Acting, like writing or music or dance or any other artistic expression, is hard work, whether it’s on stage or on film. It requires discipline just as much as talent. An actor learns about the craft through reading of scripts, observing other actors work, and taking classes to enhance their skills, ranging from accents to stage combat.

As with writing, I’m always asking myself questions. In this instance, why did my character arrive at this particular destination? Was it tied to the past? Was it a meeting place? There was an incident that involved my character years earlier – did present circumstances come about because of guilt from a tragic decision? This is the behind the scenes work that goes into each role that is seen onstage. If done well, it looks easy. If done poorly, it looks not so good. 

Is there a fun part to all of this work? That’s simple – yes. The fun part is working with one’s fellow actors and discovering the relationships the characters have with each other. The fun is finding the rhythm of the play both as an individual actor and as a group. The fun is feeling that energy as it is shared with the audience, which is then bounced back to the actors. The fun is knowing that, for two hours, you took a risk and performed live in front of people you know and people you don’t.

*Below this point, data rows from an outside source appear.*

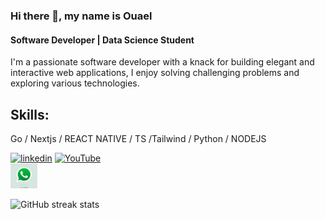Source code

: ### Hi there 👋, my name is Ouael
#### Software Developer | Data Science Student

I'm a passionate software developer with a knack for building elegant and interactive web applications, I enjoy solving challenging problems and exploring various technologies.

## Skills:
Go / Nextjs / REACT NATIVE / TS /Tailwind / Python / NODEJS 

[<img src='https://cdn.jsdelivr.net/npm/simple-icons@3.0.1/icons/linkedin.svg' alt='linkedin' height='40'>](https://www.linkedin.com/in/ouael-benamara-15aa03248/)  [<img src='https://cdn.jsdelivr.net/npm/simple-icons@3.0.1/icons/youtube.svg' alt='YouTube' height='40'>](https://www.youtube.com/channel/UCReOmAIJYuGAhrU_ySELv0g)  
 [<img src='/whatsapp.jpg' alt='Whatsapp' height='40'>](https://Wa.me/+213541652356)  


![GitHub streak stats](https://streak-stats.demolab.com/?user=ouaelbenamara)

The fun is living as someone else, with their history riding inside you.

*****
Editor’s note – this blog post is published concurrently on Citizens Journal Ventura County.

So, one of my favorite creative past times…..

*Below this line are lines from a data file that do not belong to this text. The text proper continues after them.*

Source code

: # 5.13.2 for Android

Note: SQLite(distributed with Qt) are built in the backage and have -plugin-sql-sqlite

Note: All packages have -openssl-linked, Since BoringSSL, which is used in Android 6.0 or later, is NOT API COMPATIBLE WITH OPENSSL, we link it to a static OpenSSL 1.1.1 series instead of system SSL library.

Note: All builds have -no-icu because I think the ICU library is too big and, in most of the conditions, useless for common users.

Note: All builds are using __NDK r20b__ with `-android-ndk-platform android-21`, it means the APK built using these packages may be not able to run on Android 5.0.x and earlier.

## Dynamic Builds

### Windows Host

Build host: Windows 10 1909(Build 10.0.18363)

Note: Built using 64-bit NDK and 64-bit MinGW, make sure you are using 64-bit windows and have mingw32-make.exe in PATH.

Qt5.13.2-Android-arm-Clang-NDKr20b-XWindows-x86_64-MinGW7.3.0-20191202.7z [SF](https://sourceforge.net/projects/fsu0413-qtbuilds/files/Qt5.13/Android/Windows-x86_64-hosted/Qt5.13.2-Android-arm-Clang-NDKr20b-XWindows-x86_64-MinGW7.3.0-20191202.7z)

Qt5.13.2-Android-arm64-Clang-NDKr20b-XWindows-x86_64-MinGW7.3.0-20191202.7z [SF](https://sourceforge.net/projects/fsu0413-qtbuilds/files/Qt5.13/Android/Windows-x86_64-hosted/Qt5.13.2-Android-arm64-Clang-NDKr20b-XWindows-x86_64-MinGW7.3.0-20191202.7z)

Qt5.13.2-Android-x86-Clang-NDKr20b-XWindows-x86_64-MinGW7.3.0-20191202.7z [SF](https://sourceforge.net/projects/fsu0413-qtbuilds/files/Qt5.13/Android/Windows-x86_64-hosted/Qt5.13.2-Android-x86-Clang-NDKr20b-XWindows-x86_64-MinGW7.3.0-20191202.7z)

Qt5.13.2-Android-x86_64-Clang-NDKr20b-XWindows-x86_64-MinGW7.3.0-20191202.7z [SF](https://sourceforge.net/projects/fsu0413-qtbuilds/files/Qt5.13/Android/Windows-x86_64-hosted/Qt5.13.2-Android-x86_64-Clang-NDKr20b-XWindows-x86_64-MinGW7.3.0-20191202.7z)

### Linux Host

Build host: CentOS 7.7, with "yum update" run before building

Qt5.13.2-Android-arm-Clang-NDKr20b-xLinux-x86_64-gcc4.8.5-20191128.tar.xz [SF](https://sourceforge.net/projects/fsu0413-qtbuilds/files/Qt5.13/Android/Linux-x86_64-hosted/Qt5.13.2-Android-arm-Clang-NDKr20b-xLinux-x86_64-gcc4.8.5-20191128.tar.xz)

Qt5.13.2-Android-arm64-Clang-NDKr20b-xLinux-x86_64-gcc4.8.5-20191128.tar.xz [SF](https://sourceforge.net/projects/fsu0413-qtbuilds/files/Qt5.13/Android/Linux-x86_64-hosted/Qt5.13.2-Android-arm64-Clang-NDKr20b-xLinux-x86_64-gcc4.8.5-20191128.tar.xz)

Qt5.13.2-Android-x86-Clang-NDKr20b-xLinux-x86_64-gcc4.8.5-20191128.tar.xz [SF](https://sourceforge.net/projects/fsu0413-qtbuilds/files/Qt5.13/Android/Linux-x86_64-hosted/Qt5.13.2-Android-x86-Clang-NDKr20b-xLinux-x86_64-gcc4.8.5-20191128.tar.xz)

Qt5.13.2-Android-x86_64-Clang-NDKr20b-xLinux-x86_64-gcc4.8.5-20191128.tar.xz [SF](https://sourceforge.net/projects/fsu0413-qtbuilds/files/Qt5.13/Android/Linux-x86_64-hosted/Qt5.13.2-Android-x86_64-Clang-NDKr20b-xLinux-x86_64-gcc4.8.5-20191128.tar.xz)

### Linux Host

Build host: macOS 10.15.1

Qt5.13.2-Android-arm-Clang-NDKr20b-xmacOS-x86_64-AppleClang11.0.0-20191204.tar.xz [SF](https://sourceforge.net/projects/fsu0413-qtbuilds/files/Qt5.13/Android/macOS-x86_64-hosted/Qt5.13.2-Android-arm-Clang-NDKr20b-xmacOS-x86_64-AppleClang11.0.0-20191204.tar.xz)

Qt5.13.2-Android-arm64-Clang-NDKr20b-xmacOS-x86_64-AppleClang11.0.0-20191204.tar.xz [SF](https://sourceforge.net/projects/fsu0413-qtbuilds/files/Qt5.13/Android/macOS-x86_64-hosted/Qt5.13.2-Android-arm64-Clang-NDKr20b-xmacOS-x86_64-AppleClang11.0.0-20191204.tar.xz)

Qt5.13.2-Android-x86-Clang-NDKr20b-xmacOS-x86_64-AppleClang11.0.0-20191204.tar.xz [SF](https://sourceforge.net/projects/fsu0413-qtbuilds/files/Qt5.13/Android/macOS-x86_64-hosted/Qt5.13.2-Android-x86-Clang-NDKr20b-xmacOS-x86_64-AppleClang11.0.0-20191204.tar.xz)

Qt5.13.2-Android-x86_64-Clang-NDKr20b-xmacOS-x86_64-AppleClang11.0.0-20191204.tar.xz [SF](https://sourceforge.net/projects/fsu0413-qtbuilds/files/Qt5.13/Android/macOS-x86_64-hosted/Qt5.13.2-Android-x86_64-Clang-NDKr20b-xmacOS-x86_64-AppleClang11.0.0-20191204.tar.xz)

……is theater. I grew up acting in school plays, then college productions and local community theater, with an occasional dabble in building sets, costumes and make-up. I even did extra work on a TV movie, which is another story entirely. Theater, like film and TV, is a collaborative effort. You need each person to fulfill a role or task to make the final product work smoothly (technical, sound, lighting, effects, other actors, writers), even if it’s a one person show.

This is true of every creative endeavor. Granted, you are the only one doing your work (whether it’s learning lines or creating a sculpture or any other artistic expression), but the act itself is a collaboration of all that you had learned up to that point. Look at any acknowledgements page in any book and you will find the word “collaboration” or its sibling “collaborative”. There will then be a list of names or groups the author then gives his or her thanks to – because while the act of writing is solitary, the process of putting a book together (from research to final edits to publication) is not.

There is the stereotype of the writer as being an odd creature, solitary, slightly disheveled and not quite fully present in the moment. They are distracted by their thoughts and scribble madly on a pad of paper, relying on copious amounts of coffee (or, in some cases, alcohol) to keep the pace going, finally producing a perfect manuscript. What no one sees is the relentless edits, the hours of researching a particular historical incident, the mapping out of the plot and the creation and naming of characters.

None of this is done in a vacuum – writers groups, editors, beta readers, other writers are there to help give an objective opinion and offer support when the going gets tough. What theater teaches us is that in order for a production to work smoothly, there has to be teamwork. For an author to create her best work, she has to have the teamwork of her editor and beta readers and groups to encourage necessary changes within her story. The same goes for a photographer, her crew and the model. It is all a team effort.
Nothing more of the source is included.